» **What you have to do**: Copy out every line of the records in which "list" can be found.

_____

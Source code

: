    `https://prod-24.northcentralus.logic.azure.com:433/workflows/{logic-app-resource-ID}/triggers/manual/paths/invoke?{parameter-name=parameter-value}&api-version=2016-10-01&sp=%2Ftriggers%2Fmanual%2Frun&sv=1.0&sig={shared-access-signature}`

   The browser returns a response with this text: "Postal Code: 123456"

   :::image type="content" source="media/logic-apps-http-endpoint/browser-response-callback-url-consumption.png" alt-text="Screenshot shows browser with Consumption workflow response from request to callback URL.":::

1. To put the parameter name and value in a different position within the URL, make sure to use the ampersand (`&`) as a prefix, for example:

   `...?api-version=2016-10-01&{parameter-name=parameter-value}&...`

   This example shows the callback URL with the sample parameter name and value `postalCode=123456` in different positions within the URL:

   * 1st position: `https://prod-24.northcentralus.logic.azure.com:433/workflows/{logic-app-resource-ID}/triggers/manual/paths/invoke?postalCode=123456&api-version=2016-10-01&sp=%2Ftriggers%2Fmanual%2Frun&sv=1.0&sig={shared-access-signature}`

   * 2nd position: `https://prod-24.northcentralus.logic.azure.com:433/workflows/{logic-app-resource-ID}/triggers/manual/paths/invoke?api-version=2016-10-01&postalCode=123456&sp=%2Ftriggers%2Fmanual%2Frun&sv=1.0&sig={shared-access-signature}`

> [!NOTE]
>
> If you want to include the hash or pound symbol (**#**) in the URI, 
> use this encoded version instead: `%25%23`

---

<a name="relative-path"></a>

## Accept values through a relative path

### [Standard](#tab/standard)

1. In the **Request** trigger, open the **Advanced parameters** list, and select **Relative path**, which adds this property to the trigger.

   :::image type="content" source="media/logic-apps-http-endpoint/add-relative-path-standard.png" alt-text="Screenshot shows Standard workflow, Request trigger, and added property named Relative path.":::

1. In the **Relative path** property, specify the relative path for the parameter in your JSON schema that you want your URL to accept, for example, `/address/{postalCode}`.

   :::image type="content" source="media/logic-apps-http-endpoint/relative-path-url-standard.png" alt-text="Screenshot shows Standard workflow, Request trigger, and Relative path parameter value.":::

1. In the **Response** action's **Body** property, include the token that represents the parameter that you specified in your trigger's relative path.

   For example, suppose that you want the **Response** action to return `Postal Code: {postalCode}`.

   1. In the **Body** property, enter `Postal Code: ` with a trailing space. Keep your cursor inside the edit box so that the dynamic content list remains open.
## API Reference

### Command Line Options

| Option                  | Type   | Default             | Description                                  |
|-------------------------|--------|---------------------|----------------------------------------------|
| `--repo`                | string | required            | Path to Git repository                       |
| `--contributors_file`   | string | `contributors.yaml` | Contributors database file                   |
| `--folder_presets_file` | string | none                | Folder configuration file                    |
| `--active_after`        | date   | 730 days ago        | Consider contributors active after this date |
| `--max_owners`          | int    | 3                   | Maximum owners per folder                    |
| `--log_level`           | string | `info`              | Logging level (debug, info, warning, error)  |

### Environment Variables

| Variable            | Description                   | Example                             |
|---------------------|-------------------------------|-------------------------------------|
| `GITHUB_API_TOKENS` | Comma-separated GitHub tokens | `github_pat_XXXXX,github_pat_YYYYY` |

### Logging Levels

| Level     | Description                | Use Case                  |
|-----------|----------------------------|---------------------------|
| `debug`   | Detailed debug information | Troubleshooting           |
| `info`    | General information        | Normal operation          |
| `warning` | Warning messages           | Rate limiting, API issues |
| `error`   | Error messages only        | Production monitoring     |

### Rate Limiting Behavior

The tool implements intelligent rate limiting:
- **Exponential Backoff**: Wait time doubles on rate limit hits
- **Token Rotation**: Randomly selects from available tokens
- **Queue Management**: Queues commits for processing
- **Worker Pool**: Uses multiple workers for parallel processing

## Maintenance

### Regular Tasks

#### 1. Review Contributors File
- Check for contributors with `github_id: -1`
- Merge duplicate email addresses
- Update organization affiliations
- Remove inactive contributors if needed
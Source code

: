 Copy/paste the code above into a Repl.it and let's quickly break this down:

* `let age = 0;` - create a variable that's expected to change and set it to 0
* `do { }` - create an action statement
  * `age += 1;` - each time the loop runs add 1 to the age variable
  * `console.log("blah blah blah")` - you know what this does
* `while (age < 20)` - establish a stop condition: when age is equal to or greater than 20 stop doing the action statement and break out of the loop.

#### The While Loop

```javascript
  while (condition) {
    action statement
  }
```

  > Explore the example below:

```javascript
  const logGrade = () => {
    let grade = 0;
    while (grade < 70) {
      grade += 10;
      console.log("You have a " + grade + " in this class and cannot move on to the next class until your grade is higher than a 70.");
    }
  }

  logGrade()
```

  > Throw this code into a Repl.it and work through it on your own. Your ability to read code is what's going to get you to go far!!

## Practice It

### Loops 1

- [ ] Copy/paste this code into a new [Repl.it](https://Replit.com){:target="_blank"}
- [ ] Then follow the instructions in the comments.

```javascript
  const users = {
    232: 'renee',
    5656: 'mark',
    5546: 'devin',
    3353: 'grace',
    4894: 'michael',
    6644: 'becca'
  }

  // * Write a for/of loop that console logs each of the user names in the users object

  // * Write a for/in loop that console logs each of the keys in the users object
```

_____

» **Written response**:
1. In the **Request** trigger, open the **Advanced parameters** list, and select **Relative path**, which adds this property to the trigger.
   1. In the **Body** property, enter `Postal Code: ` with a trailing space. Keep your cursor inside the edit box so that the dynamic content list remains open.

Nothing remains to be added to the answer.